Last week I wrote that there are four main ways to get your money invested: using a bank branch, using a financial advisor, doing it yourself and using a robo-advisor. I described what you can expect if you walk into your bank branch and ask for some help with your investments. In this blog post, I will do the same for the financial advisor route.
This is a pretty long blog post because there’s a lot to talk about when it comes to financial advisors. If you don’t want all the details, let me give you the main points right up front.
A financial advisor gives you advice on what investments to own and looks after making the trades.
The financial advisor industry is made up of many people with vastly different skills sets and motives.
A good financial advisor provides you unbiased advice that it is in your best interest, sets up a simple, well-designed portfolio for you and doesn’t tinker with it, offers you access to the other services at their firm, and is fully transparent about the fees you pay and how they are paid.
There are a lot of benefits of working with an advisor: you can be as “hands off” as you want to be, they check in on your portfolio now and then to make sure it’s still set up properly, they will get in touch with you a few times a year, and they know you and your situation better than someone at a bank branch – and therefore the advice is better.

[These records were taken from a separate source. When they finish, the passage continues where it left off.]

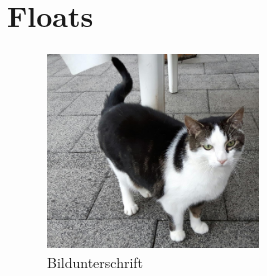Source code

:\section{Floats}

\begin{figure}[htpb]
\begin{center}
\includegraphics[width=0.5\textwidth]{../img/Dala}
\end{center}
\caption[Katze]{Bildunterschrift}
\label{img:katze} %
\end{figure}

There are downsides too and it’s really important to understand them. One of the downsides is that some advisors are compensated through sales commissions. Another is that the fees can be quite high. Also, some advisors feel they need to “do something” for the fees you pay them so might make unnecessary changes to your investments or make them too complicated, which can damage your investment returns.
Using a financial advisor might be good for you if you have a significant amount of money to invest ($250,000 or more), you don’t really want to do any work, and you are okay with paying for the service.
If you are interested in learning more, read on.
What is a financial advisor?
First, a definition. A financial advisor is someone who offers suggestions about what to invest in. This person has to be registered with the Ontario Securities Commission, an agency that provides oversight of their interactions with clients. A financial advisor can sell investment products like mutual funds, bonds, and stocks. Although a financial advisor’s primary role is to help you decide how to invest your money, most financial advisors also provide other services like preparing a retirement plan or helping you with estate planning.
Some examples of companies in this field that you may have heard of include Edward Jones and Investors Group, but all of the banks also offer this service. Most advisors work for a firm.
There are definitely benefits to working with a financial advisor: personalized advice, minimal effort for you, and regulatory oversight. The downsides though are quite serious: you might be paying high fees, your advisor might be motivated by sales commissions, and they might feel they need to “show their worth” by making unnecessary changes to your portfolio.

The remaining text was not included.